Generally, however, landlords and tenants enter into comprehensive agreements that regulate their rights and duties. Often these agreements either limit or do away with the common law duties of landlords. When concluding a lease agreement, a landlord should consider at least the following:
- What is the amount of the rent? Will the rent escalate or is it fixed for the period of the lease? Should the tenant pay a deposit?
- Will the tenant also pay charges relating to the premises? For example, in some leases the tenants are liable for the “operating costs” of the premises such as municipal rates and taxes, cleaning, security and insurance.
- Will the tenant maintain the premises and pay the costs of maintenance?
- (NB) Who will pay the stamp duty on the lease? It is common for tenants to pay this. Bear in mind that, with effect from 1 April 2007, leases for a period of less than 5 years attract no stamp duty.
- What is the period of the lease? Should there be a provision allowing for renewal of the lease?
Generally, landlords carry more risk under a lease than tenants. For this reason, landlords should protect themselves by inserting the following provisions into any lease agreement:
- Landlords should restrict the use of the premises to the activities that the tenant may carry on. For example, if the premises are in an office block the tenant should be prohibited from using it for a restaurant.
- Tenants should be prohibited from sub-letting the premises or transferring the lease.
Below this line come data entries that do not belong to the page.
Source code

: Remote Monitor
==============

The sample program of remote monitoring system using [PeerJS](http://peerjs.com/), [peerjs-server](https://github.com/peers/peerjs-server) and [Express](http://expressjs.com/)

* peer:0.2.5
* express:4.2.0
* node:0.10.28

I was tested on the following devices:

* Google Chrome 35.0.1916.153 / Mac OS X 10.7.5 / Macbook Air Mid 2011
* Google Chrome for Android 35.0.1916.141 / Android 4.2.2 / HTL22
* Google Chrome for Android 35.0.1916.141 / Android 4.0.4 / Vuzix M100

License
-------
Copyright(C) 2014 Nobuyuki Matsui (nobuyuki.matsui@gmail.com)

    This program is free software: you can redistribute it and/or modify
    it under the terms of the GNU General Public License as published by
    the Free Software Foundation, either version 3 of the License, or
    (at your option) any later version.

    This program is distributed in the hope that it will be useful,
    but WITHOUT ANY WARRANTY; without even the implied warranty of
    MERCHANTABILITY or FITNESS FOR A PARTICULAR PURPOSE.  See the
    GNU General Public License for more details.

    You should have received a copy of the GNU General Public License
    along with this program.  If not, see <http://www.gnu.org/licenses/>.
This will prevent the landlord from being stuck with a tenant she does not know.
The lease agreement should provide for what happens if the tenant breaks the agreement by, for instance, not paying rent in time. The landlord must ensure that he can enter the premises at any time. The lease should say that the landlord is not liable for defects in the premises.
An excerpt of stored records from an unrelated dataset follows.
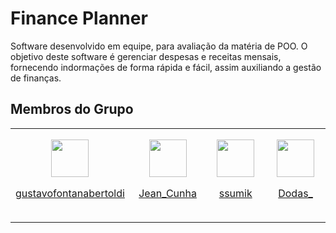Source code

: # Finance Planner
Software desenvolvido em equipe, para avaliação da matéria de POO. O objetivo deste software é gerenciar despesas e receitas mensais, fornecendo indormações de forma rápida e fácil, assim auxiliando a gestão de finanças.

## Membros do Grupo
<table align="center">
  <td align="center" width=150px height=150px>
    <img src="https://avatars.githubusercontent.com/u/161087448?v=4" width=60px />
    <p><a href="https://github.com/gustavofontanabertoldi">gustavofontanabertoldi</a></p>
  </td>
  <td align="center" width=150px height=150px>
    <img src="https://avatars.githubusercontent.com/u/138159844?v=4" width=60px />
    <p><a href="https://github.com/JeanCarloCunha">Jean_Cunha</a></p>
  </td>
  <td align="center" width=150px height=150px>
    <img src="https://avatars.githubusercontent.com/u/161049463?v=4" width=60px />
    <p><a href="https://github.com/ssumik">ssumik</a></p>
  </td>
  <td align="center" width=150px height=150px>
    <img src="https://avatars.githubusercontent.com/u/53160578?v=4" width=60px />
    <p><a href="https://github.com/PedRo-HenRique-14">Dodas_</a></p>
  </td>
</table>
The landlord should ensure that the tenant does not make permanent improvements to the premises without the landlord’s consent. The landlord should also ensure that the tenant waives her common law lien over any improvements and that the tenant ensures that all builders waive their common law liens.
Letting property can be a complex process. Landlords should ensure that they obtain sound legal advice before they let any property.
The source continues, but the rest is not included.